▶ EXERCISE DIRECTIONS
The required output is all lines below that contain the word "overline".

▶ DATA SECTION
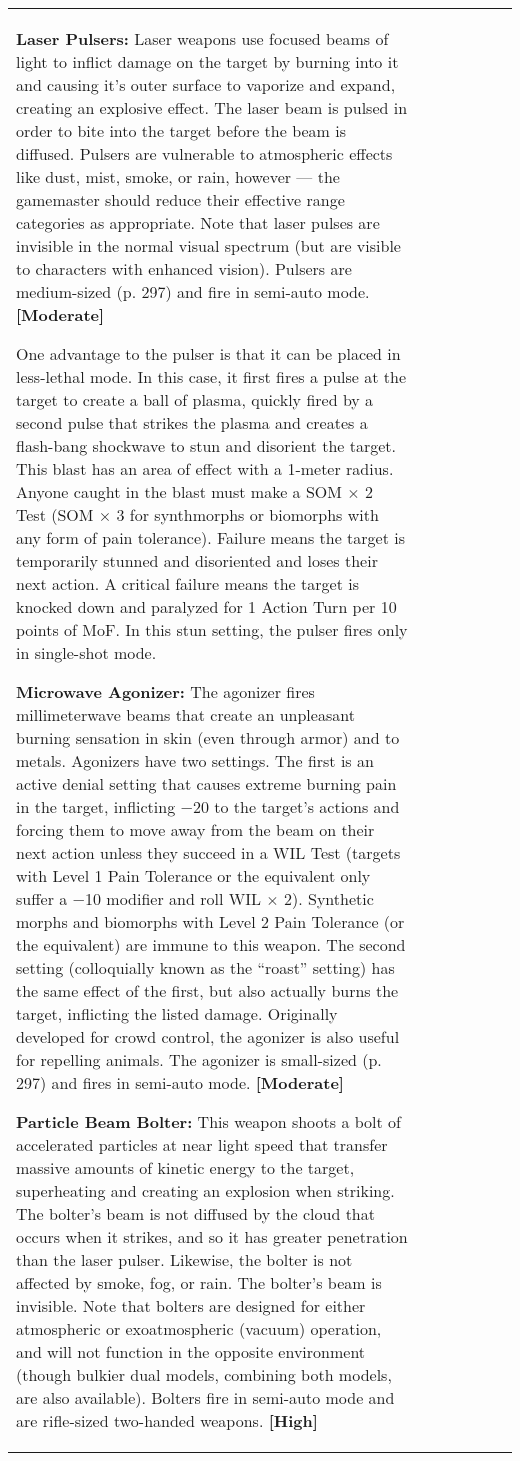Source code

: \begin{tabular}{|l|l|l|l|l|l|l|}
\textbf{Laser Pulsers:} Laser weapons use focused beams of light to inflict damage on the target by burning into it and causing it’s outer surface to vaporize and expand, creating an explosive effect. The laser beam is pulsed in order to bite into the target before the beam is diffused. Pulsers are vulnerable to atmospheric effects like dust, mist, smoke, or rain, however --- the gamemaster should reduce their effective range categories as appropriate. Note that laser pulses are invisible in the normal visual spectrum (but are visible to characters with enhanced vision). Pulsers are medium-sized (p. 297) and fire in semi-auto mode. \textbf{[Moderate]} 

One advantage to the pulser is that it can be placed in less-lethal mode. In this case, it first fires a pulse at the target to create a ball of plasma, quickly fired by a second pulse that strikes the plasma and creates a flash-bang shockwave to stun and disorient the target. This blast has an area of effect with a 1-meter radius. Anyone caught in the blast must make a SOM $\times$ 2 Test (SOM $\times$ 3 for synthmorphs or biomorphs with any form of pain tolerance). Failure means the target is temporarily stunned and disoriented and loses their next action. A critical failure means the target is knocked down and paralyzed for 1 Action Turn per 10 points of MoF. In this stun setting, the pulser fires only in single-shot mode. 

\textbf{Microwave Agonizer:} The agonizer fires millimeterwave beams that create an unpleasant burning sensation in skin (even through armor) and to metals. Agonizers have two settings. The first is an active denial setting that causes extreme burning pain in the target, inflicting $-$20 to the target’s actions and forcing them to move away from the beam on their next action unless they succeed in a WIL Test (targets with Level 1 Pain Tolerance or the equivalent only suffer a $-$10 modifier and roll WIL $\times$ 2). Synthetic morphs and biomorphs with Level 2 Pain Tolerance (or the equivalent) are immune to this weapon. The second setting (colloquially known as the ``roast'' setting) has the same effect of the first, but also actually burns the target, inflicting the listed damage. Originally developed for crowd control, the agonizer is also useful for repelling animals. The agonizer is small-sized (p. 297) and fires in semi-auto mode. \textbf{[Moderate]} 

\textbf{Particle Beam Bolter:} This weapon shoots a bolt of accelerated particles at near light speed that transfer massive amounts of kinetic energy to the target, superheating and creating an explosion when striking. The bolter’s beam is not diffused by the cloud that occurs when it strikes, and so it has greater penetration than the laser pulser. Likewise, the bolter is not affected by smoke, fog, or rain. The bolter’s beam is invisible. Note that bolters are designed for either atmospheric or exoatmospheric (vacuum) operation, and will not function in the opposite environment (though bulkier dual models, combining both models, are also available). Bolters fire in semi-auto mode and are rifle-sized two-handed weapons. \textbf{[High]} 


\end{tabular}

---

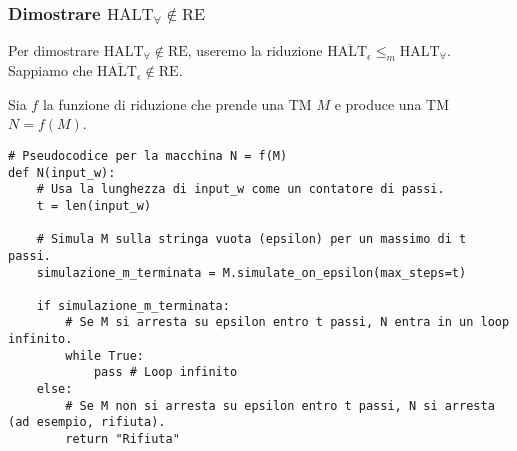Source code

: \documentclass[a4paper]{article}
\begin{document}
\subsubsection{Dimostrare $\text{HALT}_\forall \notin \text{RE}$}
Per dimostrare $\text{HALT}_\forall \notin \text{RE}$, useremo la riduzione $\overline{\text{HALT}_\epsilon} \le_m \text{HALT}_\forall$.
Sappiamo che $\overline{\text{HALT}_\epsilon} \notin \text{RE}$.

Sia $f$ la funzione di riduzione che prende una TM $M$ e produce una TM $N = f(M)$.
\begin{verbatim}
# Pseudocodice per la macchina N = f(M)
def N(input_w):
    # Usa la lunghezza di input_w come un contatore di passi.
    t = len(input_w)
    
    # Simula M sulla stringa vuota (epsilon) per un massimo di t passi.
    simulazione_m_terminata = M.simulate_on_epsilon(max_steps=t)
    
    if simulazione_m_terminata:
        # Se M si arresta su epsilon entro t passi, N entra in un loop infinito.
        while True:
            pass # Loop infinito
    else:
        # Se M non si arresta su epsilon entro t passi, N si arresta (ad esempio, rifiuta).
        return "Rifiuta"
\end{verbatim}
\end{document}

▶ REPLY
Per dimostrare $\text{HALT}_\forall \notin \text{RE}$, useremo la riduzione $\overline{\text{HALT}_\epsilon} \le_m \text{HALT}_\forall$.
Sappiamo che $\overline{\text{HALT}_\epsilon} \notin \text{RE}$.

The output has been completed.